When there were two Irelands, for instance, players such as Johnny Carey used to play for both, until an understandably confused FIFA insisted on differentiation.

The programme lovingly revisits moments that hinted at unity, such as an inspiring charity match, in 1973, between world champions Brazil and Ireland – or rather “The Shamrock Rovers XI”, a team drawn from North and South.

It looks with similar nostalgia at Northern Ireland's heroic performance in the 1982 and 1986 World Cups, when fans in the Republic could root for Billy Bingham's team ("Talk inevitably turned to reunification," goes the voiceover); before considering the Republic's ascendency, under Jack Charlton, to Euro '88 and Italia '90 with a quick change of heart ("Who needs reunification when you're this good on your own?").

Featuring the contribution of as many academics as former players, the show combines earnest scholarship with rapturous fandom, inclined to glibly braid sport and politics (“There was precious little that could bridge that divide,” Gillen says of the Troubles, “but there was football…”) while more tellingly illustrating the game’s history with nostalgic cinereel or comic-book effects, Subbuteo figurines or soccer cards that fan across a school desk.
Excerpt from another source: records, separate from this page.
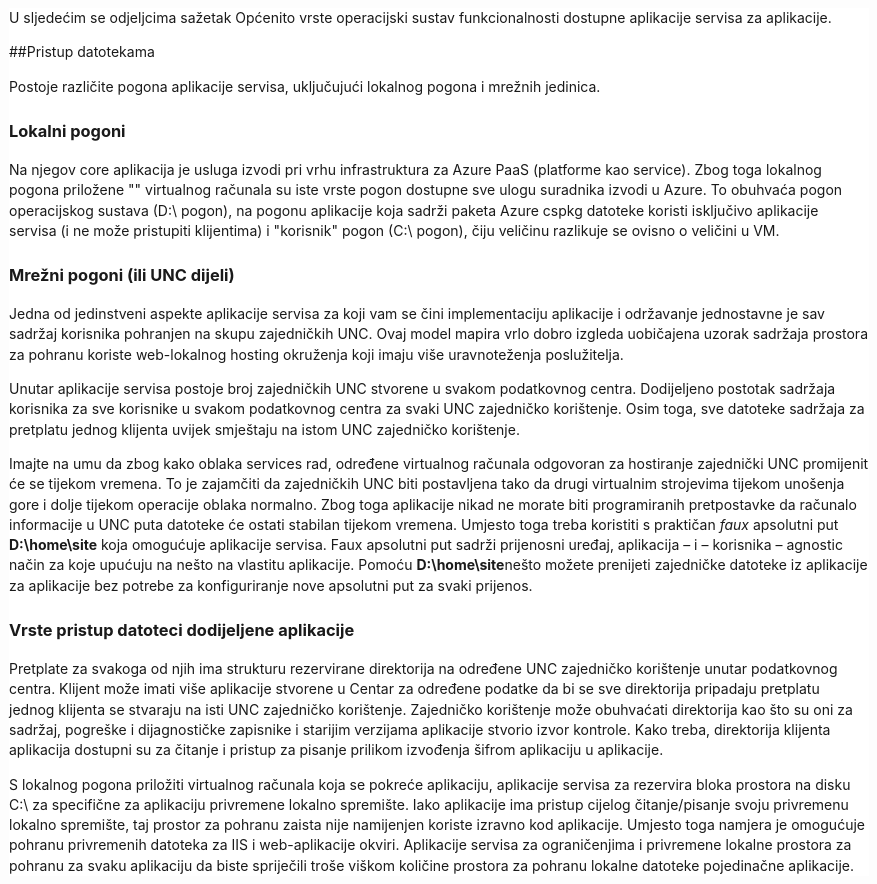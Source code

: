 U sljedećim se odjeljcima sažetak Općenito vrste operacijski sustav funkcionalnosti dostupne aplikacije servisa za aplikacije.

<a id="FileAccess"></a>
##<a name="file-access"></a>Pristup datotekama

Postoje različite pogona aplikacije servisa, uključujući lokalnog pogona i mrežnih jedinica.

<a id="LocalDrives"></a>
### <a name="local-drives"></a>Lokalni pogoni

Na njegov core aplikacija je usluga izvodi pri vrhu infrastruktura za Azure PaaS (platforme kao service). Zbog toga lokalnog pogona priložene "" virtualnog računala su iste vrste pogon dostupne sve ulogu suradnika izvodi u Azure. To obuhvaća pogon operacijskog sustava (D:\ pogon), na pogonu aplikacije koja sadrži paketa Azure cspkg datoteke koristi isključivo aplikacije servisa (i ne može pristupiti klijentima) i "korisnik" pogon (C:\ pogon), čiju veličinu razlikuje se ovisno o veličini u VM.

<a id="NetworkDrives"></a>
### <a name="network-drives-aka-unc-shares"></a>Mrežni pogoni (ili UNC dijeli)

Jedna od jedinstveni aspekte aplikacije servisa za koji vam se čini implementaciju aplikacije i održavanje jednostavne je sav sadržaj korisnika pohranjen na skupu zajedničkih UNC. Ovaj model mapira vrlo dobro izgleda uobičajena uzorak sadržaja prostora za pohranu koriste web-lokalnog hosting okruženja koji imaju više uravnoteženja poslužitelja. 

Unutar aplikacije servisa postoje broj zajedničkih UNC stvorene u svakom podatkovnog centra. Dodijeljeno postotak sadržaja korisnika za sve korisnike u svakom podatkovnog centra za svaki UNC zajedničko korištenje. Osim toga, sve datoteke sadržaja za pretplatu jednog klijenta uvijek smještaju na istom UNC zajedničko korištenje. 

Imajte na umu da zbog kako oblaka services rad, određene virtualnog računala odgovoran za hostiranje zajednički UNC promijenit će se tijekom vremena. To je zajamčiti da zajedničkih UNC biti postavljena tako da drugi virtualnim strojevima tijekom unošenja gore i dolje tijekom operacije oblaka normalno. Zbog toga aplikacije nikad ne morate biti programiranih pretpostavke da računalo informacije u UNC puta datoteke će ostati stabilan tijekom vremena. Umjesto toga treba koristiti s praktičan *faux* apsolutni put **D:\home\site** koja omogućuje aplikacije servisa. Faux apsolutni put sadrži prijenosni uređaj, aplikacija – i – korisnika – agnostic način za koje upućuju na nešto na vlastitu aplikacije. Pomoću **D:\home\site**nešto možete prenijeti zajedničke datoteke iz aplikacije za aplikacije bez potrebe za konfiguriranje nove apsolutni put za svaki prijenos.

<a id="TypesOfFileAccess"></a>
### <a name="types-of-file-access-granted-to-an-app"></a>Vrste pristup datoteci dodijeljene aplikacije

Pretplate za svakoga od njih ima strukturu rezervirane direktorija na određene UNC zajedničko korištenje unutar podatkovnog centra. Klijent može imati više aplikacije stvorene u Centar za određene podatke da bi se sve direktorija pripadaju pretplatu jednog klijenta se stvaraju na isti UNC zajedničko korištenje. Zajedničko korištenje može obuhvaćati direktorija kao što su oni za sadržaj, pogreške i dijagnostičke zapisnike i starijim verzijama aplikacije stvorio izvor kontrole. Kako treba, direktorija klijenta aplikacija dostupni su za čitanje i pristup za pisanje prilikom izvođenja šifrom aplikaciju u aplikacije.

S lokalnog pogona priložiti virtualnog računala koja se pokreće aplikaciju, aplikacije servisa za rezervira bloka prostora na disku C:\ za specifične za aplikaciju privremene lokalno spremište. Iako aplikacije ima pristup cijelog čitanje/pisanje svoju privremenu lokalno spremište, taj prostor za pohranu zaista nije namijenjen koriste izravno kod aplikacije. Umjesto toga namjera je omogućuje pohranu privremenih datoteka za IIS i web-aplikacije okviri. Aplikacije servisa za ograničenjima i privremene lokalne prostora za pohranu za svaku aplikaciju da biste spriječili troše viškom količine prostora za pohranu lokalne datoteke pojedinačne aplikacije.
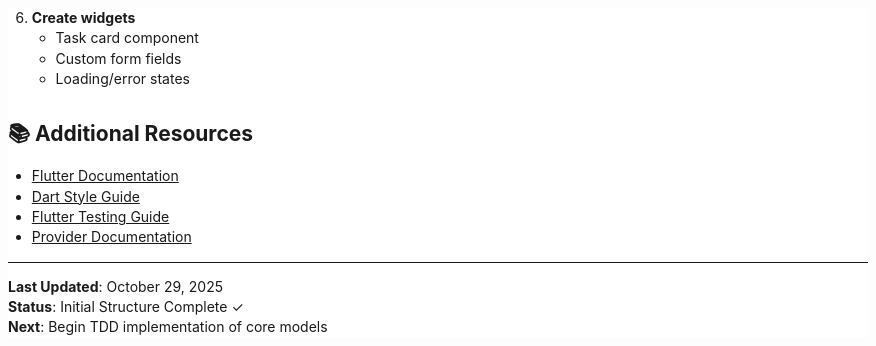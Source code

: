 6. **Create widgets**
   - Task card component
   - Custom form fields
   - Loading/error states

## 📚 Additional Resources

- [Flutter Documentation](https://docs.flutter.dev/)
- [Dart Style Guide](https://dart.dev/guides/language/effective-dart/style)
- [Flutter Testing Guide](https://docs.flutter.dev/testing)
- [Provider Documentation](https://pub.dev/packages/provider)

---

**Last Updated**: October 29, 2025  
**Status**: Initial Structure Complete ✓  
**Next**: Begin TDD implementation of core models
That thickens the suspicion that the programme is too wishful: “It was as if the team that Jack built had taken the baton from the team that Billy built and run with it,” we hear.

Thus the vicious World Cup qualifier between Northern Ireland and Ireland is a tragic nadir – in which Bingham reportedly stoked fan chants of "Trick or Treat", which had been the UVF's cry during the Greysteel massacre some days before it – alleviated partly by the magnanimity of Northern Ireland's team captain Alan MacDonald.

But as Brian Kerr finally drinks in the logic of the central question of the show ("Is there a willingness to have an all-Ireland team?") and dismisses it for several swift reasons ("I don't see it") it's hard to shake the feeling that the argument, so fortified with fact, ultimately has the heft of a pub conversation, a fantasy that shoots and misses.